Create the Index
So, step one is to create the index for our set of Word documents. To do this, we need to write some code that takes the information from the Word documents and turns them into a searchable index. The only way to do this is by brute force. We’ll have to iterate over each of the Word documents, examing each and converting each into the pieces that Lucene needs to work with when it creates the index.
What are the pieces that Lucene needs to create the index? There are two.
These two abstractions are so key to Lucene that Lucene represents them with two top level Java classes, Document andField. A Document, not to be confused with our actual Word documents, is a Java class that represents a searchable item in Lucene. By searchable item, we mean that a Document is the thing that you find when you search. It’s up to you to create these Documents.
Lucky for us, it’s a pretty clear step from an actual Word document to a Lucene Document. I think anyone would agree that it will be the Word documents that our users will want to find when they conduct a search. This makes our processing rather simple, we will simply create a single Lucene Document for each of our actual Word documents.

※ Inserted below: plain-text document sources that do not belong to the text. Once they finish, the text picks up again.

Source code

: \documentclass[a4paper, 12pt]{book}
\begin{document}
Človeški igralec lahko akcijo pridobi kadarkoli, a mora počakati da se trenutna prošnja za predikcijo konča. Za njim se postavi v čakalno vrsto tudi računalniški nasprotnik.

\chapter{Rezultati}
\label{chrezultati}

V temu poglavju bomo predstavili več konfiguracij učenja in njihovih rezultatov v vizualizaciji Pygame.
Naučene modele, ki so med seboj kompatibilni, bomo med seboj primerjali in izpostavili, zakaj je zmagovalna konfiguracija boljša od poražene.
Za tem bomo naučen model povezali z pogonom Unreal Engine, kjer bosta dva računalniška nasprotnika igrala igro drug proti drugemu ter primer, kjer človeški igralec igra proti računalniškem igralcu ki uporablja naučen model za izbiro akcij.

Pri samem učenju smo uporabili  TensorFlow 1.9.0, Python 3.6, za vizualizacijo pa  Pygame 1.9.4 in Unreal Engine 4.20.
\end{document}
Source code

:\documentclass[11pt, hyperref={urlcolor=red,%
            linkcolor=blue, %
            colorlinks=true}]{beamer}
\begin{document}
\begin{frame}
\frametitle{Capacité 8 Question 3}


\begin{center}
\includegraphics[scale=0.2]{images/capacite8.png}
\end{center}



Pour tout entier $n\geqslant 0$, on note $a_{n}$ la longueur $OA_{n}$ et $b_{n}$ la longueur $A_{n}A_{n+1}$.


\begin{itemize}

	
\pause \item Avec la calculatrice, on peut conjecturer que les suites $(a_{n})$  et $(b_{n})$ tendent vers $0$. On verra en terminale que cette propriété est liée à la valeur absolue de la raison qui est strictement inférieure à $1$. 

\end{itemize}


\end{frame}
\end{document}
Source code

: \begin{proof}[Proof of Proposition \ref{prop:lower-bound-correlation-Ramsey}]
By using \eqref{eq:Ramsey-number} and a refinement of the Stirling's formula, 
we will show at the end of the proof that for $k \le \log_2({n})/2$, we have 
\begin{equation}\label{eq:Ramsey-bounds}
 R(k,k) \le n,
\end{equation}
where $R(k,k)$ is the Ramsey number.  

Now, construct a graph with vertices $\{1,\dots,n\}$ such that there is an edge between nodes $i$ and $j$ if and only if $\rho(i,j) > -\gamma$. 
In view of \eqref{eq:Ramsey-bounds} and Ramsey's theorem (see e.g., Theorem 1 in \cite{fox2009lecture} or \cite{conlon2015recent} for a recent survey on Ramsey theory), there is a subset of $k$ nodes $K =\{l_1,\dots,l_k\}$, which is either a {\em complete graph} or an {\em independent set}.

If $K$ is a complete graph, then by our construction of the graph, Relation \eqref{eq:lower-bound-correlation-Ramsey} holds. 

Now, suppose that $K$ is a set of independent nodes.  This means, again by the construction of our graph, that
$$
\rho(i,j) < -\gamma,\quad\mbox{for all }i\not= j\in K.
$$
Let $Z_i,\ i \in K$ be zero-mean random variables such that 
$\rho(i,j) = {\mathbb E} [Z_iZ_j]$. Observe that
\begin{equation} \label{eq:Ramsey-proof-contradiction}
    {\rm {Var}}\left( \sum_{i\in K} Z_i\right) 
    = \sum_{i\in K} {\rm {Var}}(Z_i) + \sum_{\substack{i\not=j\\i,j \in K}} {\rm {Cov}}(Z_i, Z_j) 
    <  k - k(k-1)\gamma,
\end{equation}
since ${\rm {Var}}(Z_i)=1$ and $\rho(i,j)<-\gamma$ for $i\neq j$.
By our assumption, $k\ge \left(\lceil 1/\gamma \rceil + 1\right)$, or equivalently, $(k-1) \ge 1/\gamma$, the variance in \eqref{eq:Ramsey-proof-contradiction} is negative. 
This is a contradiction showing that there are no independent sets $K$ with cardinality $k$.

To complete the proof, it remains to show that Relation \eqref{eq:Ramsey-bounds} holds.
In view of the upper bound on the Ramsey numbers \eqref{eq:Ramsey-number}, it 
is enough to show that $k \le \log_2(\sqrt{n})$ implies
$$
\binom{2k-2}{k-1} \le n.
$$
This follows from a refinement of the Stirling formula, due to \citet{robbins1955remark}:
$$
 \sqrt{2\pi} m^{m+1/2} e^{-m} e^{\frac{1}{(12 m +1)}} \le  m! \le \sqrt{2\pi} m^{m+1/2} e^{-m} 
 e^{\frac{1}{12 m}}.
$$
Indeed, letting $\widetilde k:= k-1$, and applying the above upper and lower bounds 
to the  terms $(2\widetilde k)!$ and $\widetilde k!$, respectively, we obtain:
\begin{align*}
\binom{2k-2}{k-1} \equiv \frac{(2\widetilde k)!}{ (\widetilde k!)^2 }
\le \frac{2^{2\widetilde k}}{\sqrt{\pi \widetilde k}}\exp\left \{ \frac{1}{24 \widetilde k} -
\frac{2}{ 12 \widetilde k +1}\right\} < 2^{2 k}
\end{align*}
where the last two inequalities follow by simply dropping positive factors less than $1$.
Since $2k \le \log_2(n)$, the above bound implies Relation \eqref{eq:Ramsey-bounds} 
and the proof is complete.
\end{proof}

Create the Document and its Fields
But how do we do that? It’s actually very easy. First, we make the Document object, with the new operator — nothing more. But at this point the Document is meaningless. We now have to decide what Fields to add to the Document. This is the part where we have to think. A Document is made of any number of Fields, and each Field has a name and a value. That’s all there is to it.
Two fields are created almost universally by developers creating Lucene indexes. The most important field will be the “content” field. This the Field that holds the content the Word document for which we are creating the Lucene Document. Bear in mind, the name of the Field is entirely arbitrary, but most people call one of the Fields “content” and they stick the actual content of the real world searchable object, the Word document in our case, into the value of that Field. In essense, a Field is just a name: value pair.
Another very common Field that developers create is the “title” Field. This field’s value will be the title of the Word document. What other information about the Word document might we want to keep in our index. Other common fields are things like “author”, “creation_date”, “keywords”, etc. The identification of the fields that you will need is entirely driven by your business requirements.
So, for each Word document that we want to make searchable, we will have to create a Lucene Document, with Fields such as those we outlined above. Once we have created the Document with those Fields, we then add it the Lucene index writer and ask it to write our Index. That’s it! We now have a searchable index. This is true, but we may have glossed over a couple of Field details. Let’s take a closer look at Fields.
Field Details: Stored or Indexed?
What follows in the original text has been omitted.